The fraudster wasn’t in the car when the collision occurred, but still claimed for injuries

BLM and AXA have won a fundamental dishonesty application against a fraudster alleging significant vehicle damage and injuries, even though they were not in the vehicle at the time of the collision.

The dishonest claim

The AXA-insured defendant reversed from a parking space on a petrol station forecourt and collided with the claimant’s stationary vehicle, which was situated at the petrol pumps.

While the defendant accepted there had been contact between the vehicles, the claimant, Mrs Nighat Rani, pursued a claim for vehicle repair costs of £1,723.08 and alleged she had sustained personal injury in the collision, including neck and back pain which took four months to fully resolve.


The contradiction between the damage caused to the stationary car and the injuries alleged by Rani raised the suspicions of the BLM Fraud Hub, who pursued a fundamental dishonesty charge.

Discussing the reason for following this line of defence, BLM solicitor acting for AXA, Timothy Russell said: “Given the circumstances surrounding the collision, compared with an assessment of the damages, we identified the potential for a case of fundamental dishonesty.

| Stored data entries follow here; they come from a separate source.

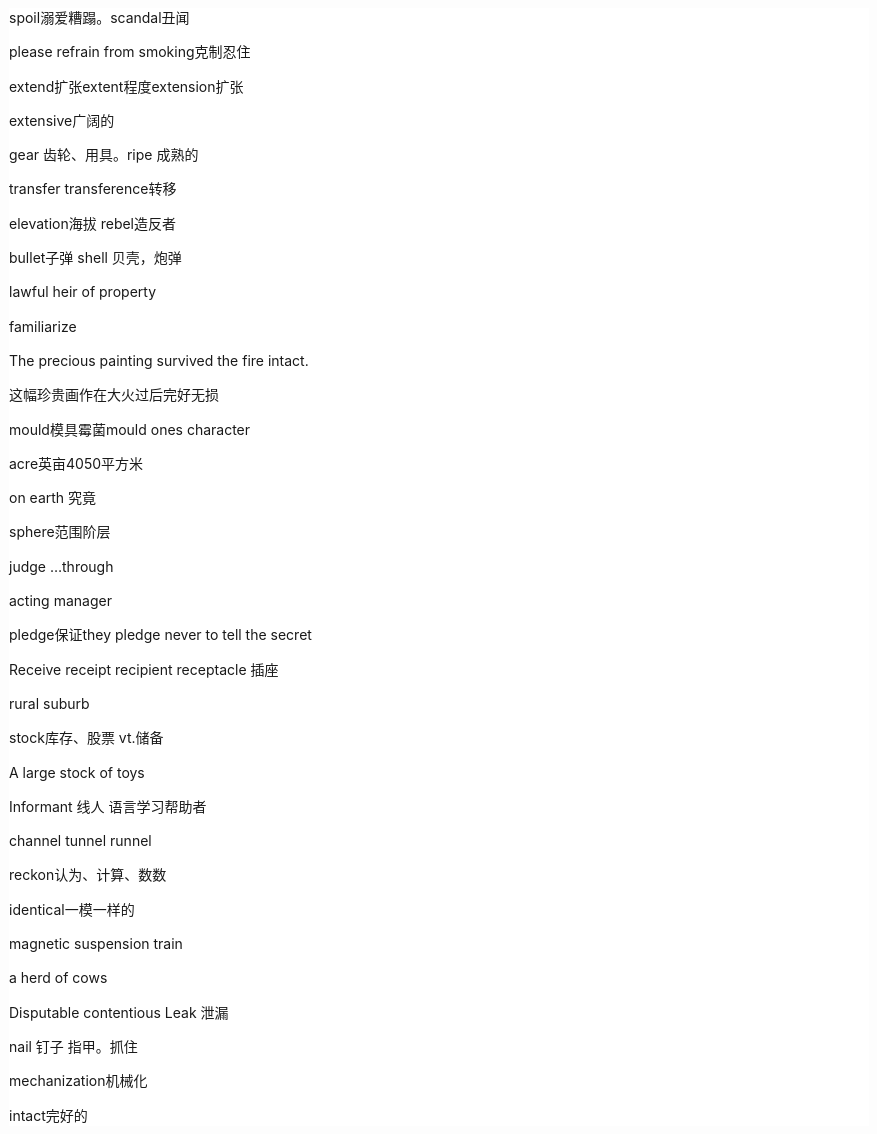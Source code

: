 spoil溺爱糟蹋。scandal丑闻

please refrain from smoking克制忍住

extend扩张extent程度extension扩张

extensive广阔的

gear 齿轮、用具。ripe 成熟的

transfer transference转移

elevation海拔 rebel造反者

bullet子弹 shell 贝壳，炮弹

lawful heir of property

familiarize

The precious painting survived the fire intact.

这幅珍贵画作在大火过后完好无损

mould模具霉菌mould ones character

acre英亩4050平方米

on earth 究竟

sphere范围阶层

judge …through

acting manager

pledge保证they pledge never to tell the secret

Receive receipt recipient receptacle 插座

rural suburb

stock库存、股票 vt.储备

A large stock of toys

Informant 线人 语言学习帮助者

channel tunnel runnel

reckon认为、计算、数数

identical一模一样的

magnetic suspension train

a herd of cows

Disputable contentious    Leak 泄漏

nail 钉子 指甲。抓住

mechanization机械化

intact完好的
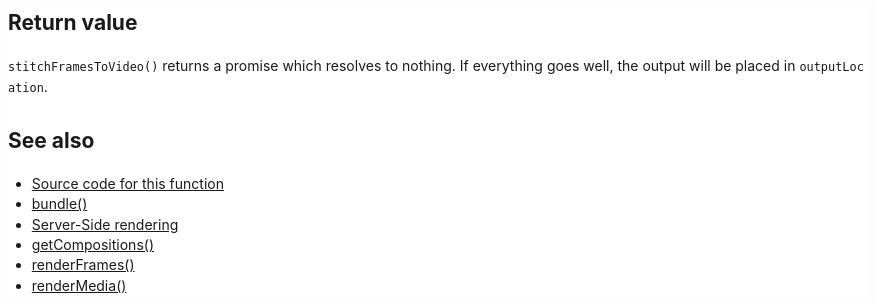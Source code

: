 ## Return value

`stitchFramesToVideo()` returns a promise which resolves to nothing. If everything goes well, the output will be placed in `outputLocation`.

## See also

- [Source code for this function](https://github.com/remotion-dev/remotion/blob/main/packages/renderer/src/stitch-frames-to-video.ts)
- [bundle()](/docs/bundle)
- [Server-Side rendering](/docs/ssr)
- [getCompositions()](/docs/renderer/get-compositions)
- [renderFrames()](/docs/renderer/render-frames)
- [renderMedia()](/docs/renderer/render-media)
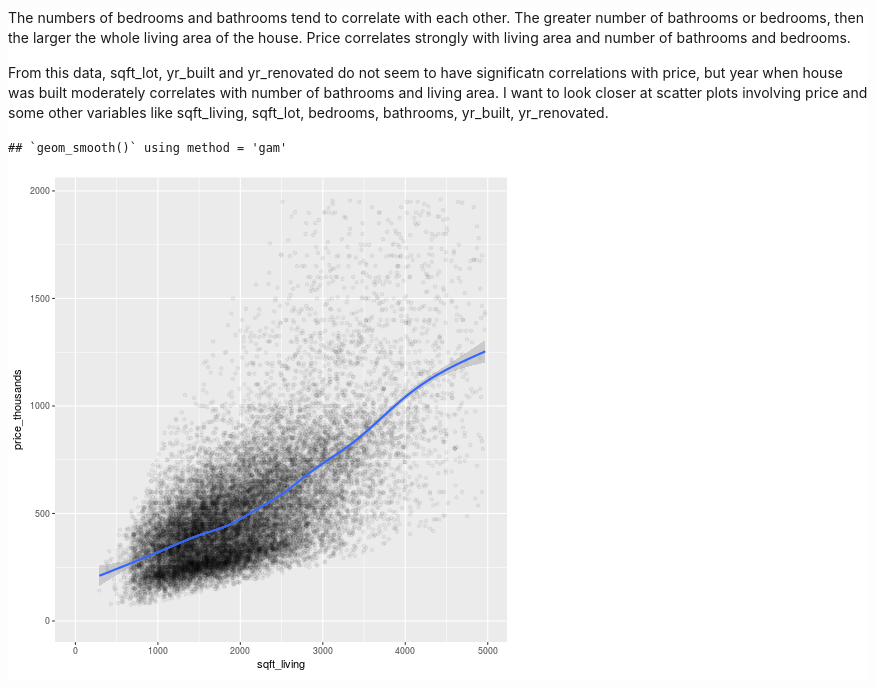 The numbers of bedrooms and bathrooms tend to correlate with each other. The greater number of bathrooms or bedrooms, then the larger the whole living area of the house. Price correlates strongly with living area and number of bathrooms and bedrooms.

From this data, sqft_lot, yr_built and yr_renovated do not seem to have significatn correlations with price, but year when house was built moderately correlates with number of bathrooms and living area. I want to look closer at scatter plots involving price and some other variables like sqft_living, sqft_lot, bedrooms, bathrooms, yr_built, yr_renovated.


```
## `geom_smooth()` using method = 'gam'
```

![plot of chunk Bivariate_Plots_2](figure/Bivariate_Plots_2-1.png)
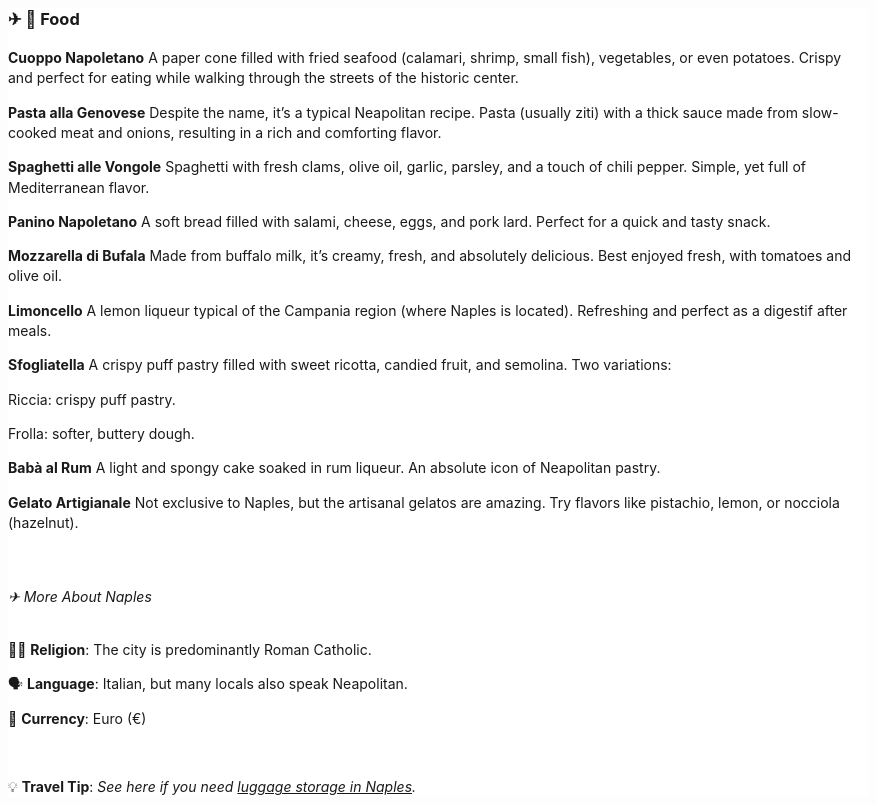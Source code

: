 ### ✈ 🥘 Food

**Cuoppo Napoletano**
A paper cone filled with fried seafood (calamari, shrimp, small fish), vegetables, or even potatoes.
Crispy and perfect for eating while walking through the streets of the historic center.

**Pasta alla Genovese**
Despite the name, it’s a typical Neapolitan recipe.
Pasta (usually ziti) with a thick sauce made from slow-cooked meat and onions, resulting in a rich and comforting flavor.

**Spaghetti alle Vongole**
Spaghetti with fresh clams, olive oil, garlic, parsley, and a touch of chili pepper.
Simple, yet full of Mediterranean flavor.

**Panino Napoletano**
A soft bread filled with salami, cheese, eggs, and pork lard.
Perfect for a quick and tasty snack.

**Mozzarella di Bufala**
Made from buffalo milk, it’s creamy, fresh, and absolutely delicious.
Best enjoyed fresh, with tomatoes and olive oil.

**Limoncello**
A lemon liqueur typical of the Campania region (where Naples is located).
Refreshing and perfect as a digestif after meals.

**Sfogliatella**
A crispy puff pastry filled with sweet ricotta, candied fruit, and semolina.
Two variations:

Riccia: crispy puff pastry.

Frolla: softer, buttery dough.

**Babà al Rum**
A light and spongy cake soaked in rum liqueur.
An absolute icon of Neapolitan pastry.

**Gelato Artigianale**
Not exclusive to Naples, but the artisanal gelatos are amazing.
Try flavors like pistachio, lemon, or nocciola (hazelnut).

&nbsp;

###### ✈ More About Naples

🙏🏾 **Religion**: The city is predominantly Roman Catholic.

🗣️ **Language**: Italian, but many locals also speak Neapolitan.

🤑 **Currency**: Euro (€)

&nbsp;

<div class="container-quote">

💡 **Travel Tip**:
_See here if you need [luggage storage in Naples](https://www.nannybag.com/en)._

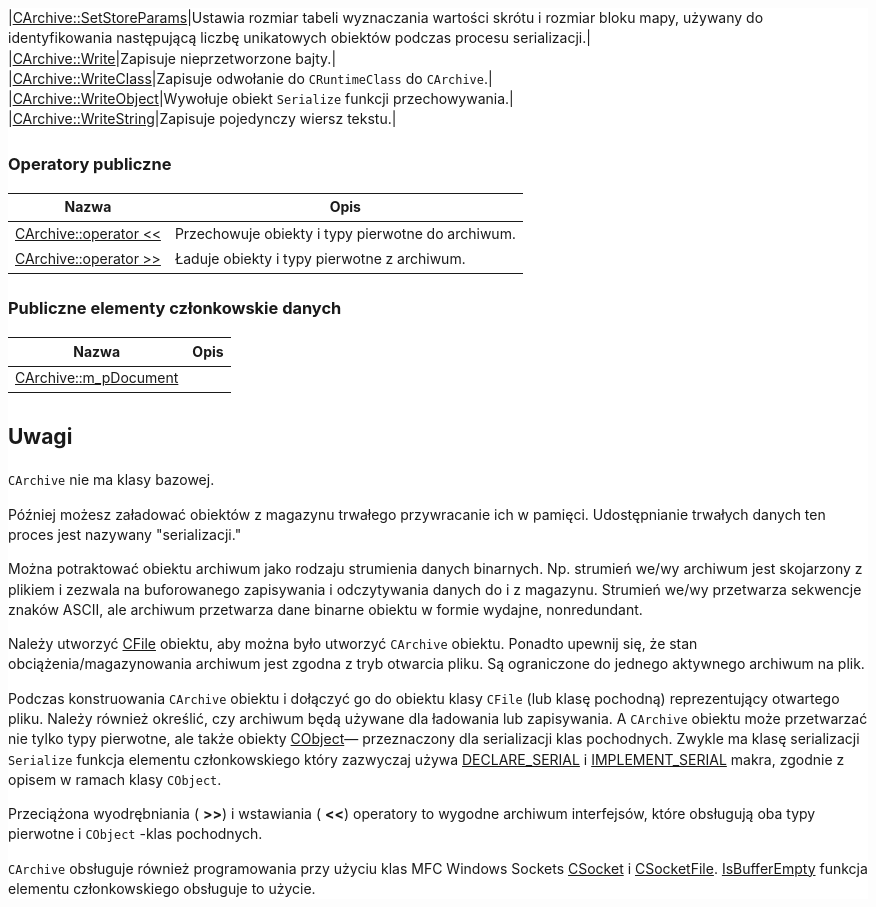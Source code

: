 |[CArchive::SetStoreParams](#setstoreparams)|Ustawia rozmiar tabeli wyznaczania wartości skrótu i rozmiar bloku mapy, używany do identyfikowania następującą liczbę unikatowych obiektów podczas procesu serializacji.|  
|[CArchive::Write](#write)|Zapisuje nieprzetworzone bajty.|  
|[CArchive::WriteClass](#writeclass)|Zapisuje odwołanie do `CRuntimeClass` do `CArchive`.|  
|[CArchive::WriteObject](#writeobject)|Wywołuje obiekt `Serialize` funkcji przechowywania.|  
|[CArchive::WriteString](#writestring)|Zapisuje pojedynczy wiersz tekstu.|  
  
### <a name="public-operators"></a>Operatory publiczne  
  
|Nazwa|Opis|  
|----------|-----------------|  
|[CArchive::operator &lt;&lt;](#operator_lt_lt)|Przechowuje obiekty i typy pierwotne do archiwum.|  
|[CArchive::operator &gt;&gt;](#operator_gt_gt)|Ładuje obiekty i typy pierwotne z archiwum.|  
  
### <a name="public-data-members"></a>Publiczne elementy członkowskie danych  
  
|Nazwa|Opis|  
|----------|-----------------|  
|[CArchive::m_pDocument](#m_pdocument)||  
  
## <a name="remarks"></a>Uwagi  
 `CArchive` nie ma klasy bazowej.  
  
 Później możesz załadować obiektów z magazynu trwałego przywracanie ich w pamięci. Udostępnianie trwałych danych ten proces jest nazywany "serializacji."  
  
 Można potraktować obiektu archiwum jako rodzaju strumienia danych binarnych. Np. strumień we/wy archiwum jest skojarzony z plikiem i zezwala na buforowanego zapisywania i odczytywania danych do i z magazynu. Strumień we/wy przetwarza sekwencje znaków ASCII, ale archiwum przetwarza dane binarne obiektu w formie wydajne, nonredundant.  
  
 Należy utworzyć [CFile](../../mfc/reference/cfile-class.md) obiektu, aby można było utworzyć `CArchive` obiektu. Ponadto upewnij się, że stan obciążenia/magazynowania archiwum jest zgodna z tryb otwarcia pliku. Są ograniczone do jednego aktywnego archiwum na plik.  
  
 Podczas konstruowania `CArchive` obiektu i dołączyć go do obiektu klasy `CFile` (lub klasę pochodną) reprezentujący otwartego pliku. Należy również określić, czy archiwum będą używane dla ładowania lub zapisywania. A `CArchive` obiektu może przetwarzać nie tylko typy pierwotne, ale także obiekty [CObject](../../mfc/reference/cobject-class.md)— przeznaczony dla serializacji klas pochodnych. Zwykle ma klasę serializacji `Serialize` funkcja elementu członkowskiego który zazwyczaj używa [DECLARE_SERIAL](../../mfc/reference/run-time-object-model-services.md#declare_serial) i [IMPLEMENT_SERIAL](../../mfc/reference/run-time-object-model-services.md#implement_serial) makra, zgodnie z opisem w ramach klasy `CObject`.  
  
 Przeciążona wyodrębniania ( **>>**) i wstawiania ( **<<**) operatory to wygodne archiwum interfejsów, które obsługują oba typy pierwotne i `CObject` -klas pochodnych.  
  
 `CArchive` obsługuje również programowania przy użyciu klas MFC Windows Sockets [CSocket](../../mfc/reference/csocket-class.md) i [CSocketFile](../../mfc/reference/csocketfile-class.md). [IsBufferEmpty](#isbufferempty) funkcja elementu członkowskiego obsługuje to użycie.  
  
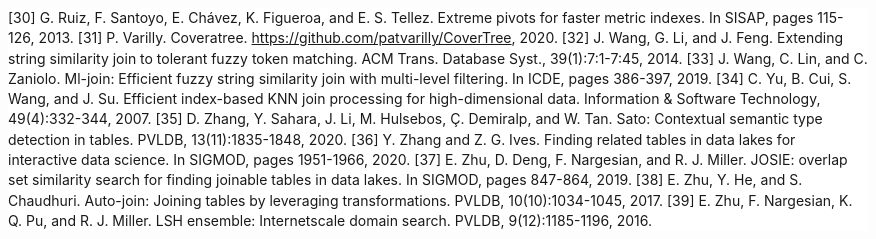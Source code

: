[30] G. Ruiz, F. Santoyo, E. Chávez, K. Figueroa, and E. S. Tellez. Extreme pivots for faster metric indexes. In SISAP, pages 115-126, 2013.
[31] P. Varilly. Coveratree. https://github.com/patvarilly/CoverTree, 2020.
[32] J. Wang, G. Li, and J. Feng. Extending string similarity join to tolerant fuzzy token matching. ACM Trans. Database Syst., 39(1):7:1-7:45, 2014.
[33] J. Wang, C. Lin, and C. Zaniolo. Ml-join: Efficient fuzzy string similarity join with multi-level filtering. In ICDE, pages 386-397, 2019.
[34] C. Yu, B. Cui, S. Wang, and J. Su. Efficient index-based KNN join processing for high-dimensional data. Information \& Software Technology, 49(4):332-344, 2007.
[35] D. Zhang, Y. Sahara, J. Li, M. Hulsebos, Ç. Demiralp, and W. Tan. Sato: Contextual semantic type detection in tables. PVLDB, 13(11):1835-1848, 2020.
[36] Y. Zhang and Z. G. Ives. Finding related tables in data lakes for interactive data science. In SIGMOD, pages 1951-1966, 2020.
[37] E. Zhu, D. Deng, F. Nargesian, and R. J. Miller. JOSIE: overlap set similarity search for finding joinable tables in data lakes. In SIGMOD, pages 847-864, 2019.
[38] E. Zhu, Y. He, and S. Chaudhuri. Auto-join: Joining tables by leveraging transformations. PVLDB, 10(10):1034-1045, 2017.
[39] E. Zhu, F. Nargesian, K. Q. Pu, and R. J. Miller. LSH ensemble: Internetscale domain search. PVLDB, 9(12):1185-1196, 2016.



[^0]:    ${ }^{1}$ PEXESO is a card game and the objective is to find matched pairs. https://en.wikipedia.org/wiki/Concentration_(card_game)
[^0]:    ${ }^{2}$ We provide the proofs in the extended version of the paper [9].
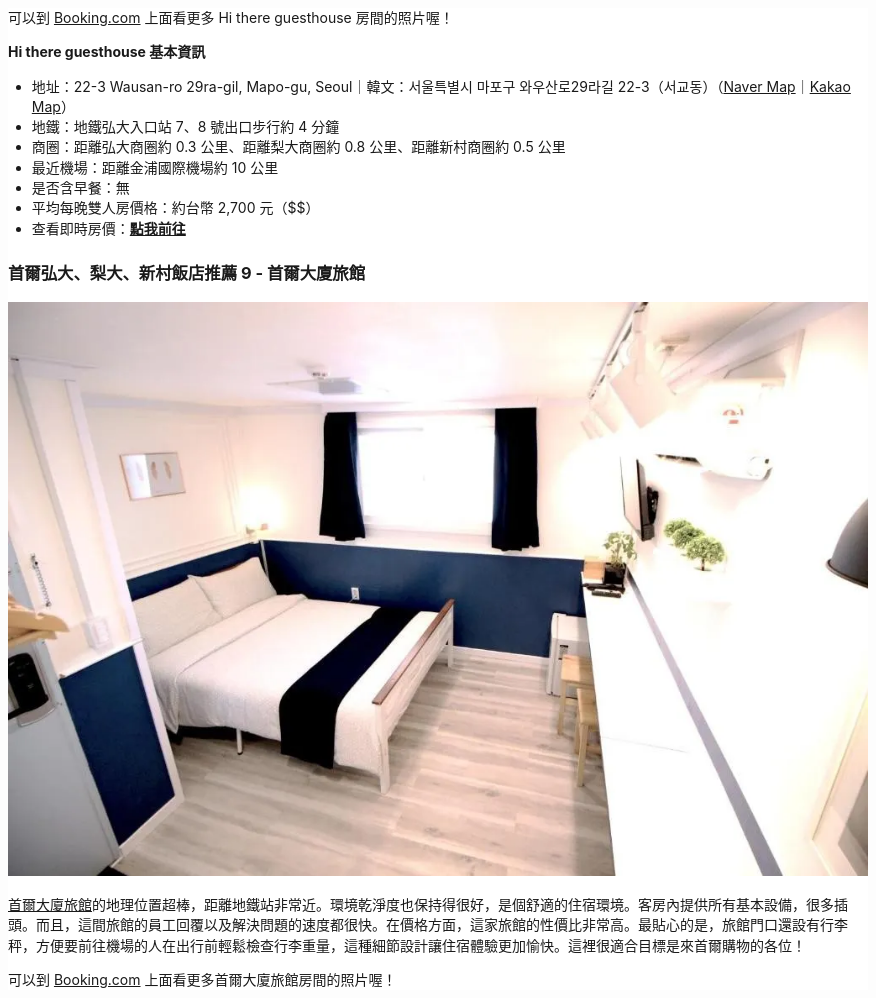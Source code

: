 可以到 [Booking.com](https://www.booking.com/hotel/kr/hi-there-guesthouse-haideeo-geseuteu-hauseu.xt.html?aid=7956794&no_rooms=1&group_adults=2) 上面看更多 Hi there guesthouse 房間的照片喔！

**Hi there guesthouse 基本資訊**
- 地址：22-3 Wausan-ro 29ra-gil, Mapo-gu, Seoul｜韓文：서울특별시 마포구 와우산로29라길 22-3（서교동）（[Naver Map](https://naver.me/5ZjwVVWW)｜[Kakao Map](https://kko.to/IcmLCC3vin)）
- 地鐵：地鐵弘大入口站 7、8 號出口步行約 4 分鐘
- 商圈：距離弘大商圈約 0.3 公里、距離梨大商圈約 0.8 公里、距離新村商圈約 0.5 公里
- 最近機場：距離金浦國際機場約 10 公里
- 是否含早餐：無
- 平均每晚雙人房價格：約台幣 2,700 元（$$）
- 查看即時房價：[**點我前往**](https://www.booking.com/hotel/kr/hi-there-guesthouse-haideeo-geseuteu-hauseu.xt.html?aid=7956794&no_rooms=1&group_adults=2)

### 首爾弘大、梨大、新村飯店推薦 9 - 首爾大廈旅館

![首爾大廈旅館飯店外觀｜*照片取自 Naver Map](mansion.webp)

[首爾大廈旅館](https://www.booking.com/hotel/kr/seoul-mansion-guesthouse.xt.html?aid=7956794&no_rooms=1&group_adults=2)的地理位置超棒，距離地鐵站非常近。環境乾淨度也保持得很好，是個舒適的住宿環境。客房內提供所有基本設備，很多插頭。而且，這間旅館的員工回覆以及解決問題的速度都很快。在價格方面，這家旅館的性價比非常高。最貼心的是，旅館門口還設有行李秤，方便要前往機場的人在出行前輕鬆檢查行李重量，這種細節設計讓住宿體驗更加愉快。這裡很適合目標是來首爾購物的各位！

可以到 [Booking.com](https://www.booking.com/hotel/kr/seoul-mansion-guesthouse.xt.html?aid=7956794&no_rooms=1&group_adults=2) 上面看更多首爾大廈旅館房間的照片喔！
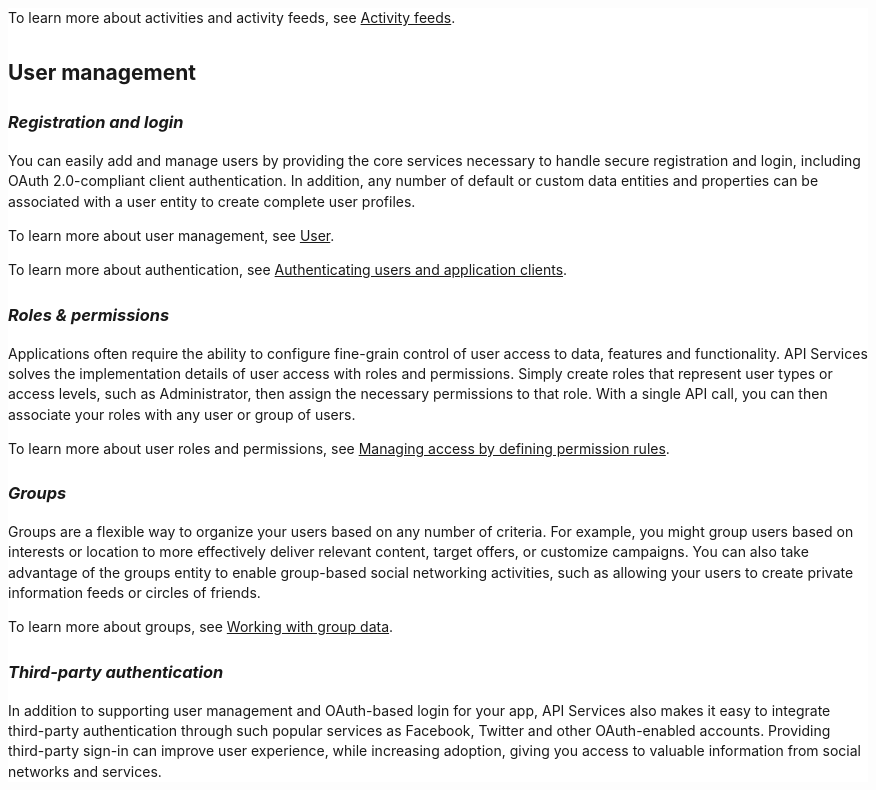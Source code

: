 To learn more about activities and activity feeds, see [Activity
feeds](http://apigee.com/docs/app-services/content/activity).

User management
---------------

### *Registration and login*

You can easily add and manage users by providing the core services
necessary to handle secure registration and login, including OAuth
2.0-compliant client authentication. In addition, any number of default
or custom data entities and properties can be associated with a user
entity to create complete user profiles.

To learn more about user management, see
[User](http://apigee.com/docs/app-services/content/user).

To learn more about authentication, see [Authenticating users and
application
clients](http://apigee.com/docs/app-services/content/authenticating-users-and-application-clients).

### *Roles & permissions*

Applications often require the ability to configure fine-grain control
of user access to data, features and functionality. API Services solves
the implementation details of user access with roles and permissions.
Simply create roles that represent user types or access levels, such as
Administrator, then assign the necessary permissions to that role. With
a single API call, you can then associate your roles with any user or
group of users.

To learn more about user roles and permissions, see [Managing access by
defining permission
rules](http://apigee.com/docs/app-services/content/managing-access-defining-permission-rules).

### *Groups*

Groups are a flexible way to organize your users based on any number of
criteria. For example, you might group users based on interests or
location to more effectively deliver relevant content, target offers, or
customize campaigns. You can also take advantage of the groups entity to
enable group-based social networking activities, such as allowing your
users to create private information feeds or circles of friends.

To learn more about groups, see [Working with group
data](http://apigee.com/docs/app-services/content/group).

### *Third-party authentication*

In addition to supporting user management and OAuth-based login for your
app, API Services also makes it easy to integrate third-party
authentication through such popular services as Facebook, Twitter and
other OAuth-enabled accounts. Providing third-party sign-in can improve
user experience, while increasing adoption, giving you access to
valuable information from social networks and services.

“The claimant’s description of extensive vehicle damage could not have been caused by the minor collision, nor could she have suffered the injuries she claimed as the defendant specifically recalled the claimant putting the fuel nozzle back into the pump after he had gotten out of his vehicle.”


The case went to trial where Rani gave inconsistent accounts.

She reportedly stated that she had put the fuel in the car and returned to sit inside, giving her bank cards to her passenger to pay at the kiosk. It was during this time, she claimed, that the collision occurred.

The judge noted her contradictory medical evidence in which she alleged sustaining whiplash injuries to “his” neck, right shoulder and arm, upper and lower back and right knee, yet no reference was made in the claimant’s medical report to those areas.

Although stating at trial that she in fact did suffer those injuries, Mrs Rani did not inform the expert or mention it in her signed witness statement as they were only “minor injuries”, arousing suspicion.

More lies

Asserting that her vehicle was a total loss when it was not and having signed the schedule of loss in respect of vehicle damage, Mrs Rani admitted she hadn’t read the all the necessary reports and wasn’t with the engineer at the time of inspection. She was also found to not have attended her GP or walk in centre, despite saying she believed she had.

The judge found in favour of the defendant and felt that Mrs Rani could not prove she was in the car and had made contradictory assertions.


BLM’s Timothy Russell added: “The claimant was exposed during cross examination for the shameless way that she intended to take advantage of the situation, intent on financial gain. Meanwhile, the judge commented on the strength of credibility attached to the defendant’s evidence, in addition to the disparity between damage and injury.”

A costs order was issued against Mrs Rani for £6,892.64 to be paid within 28 days.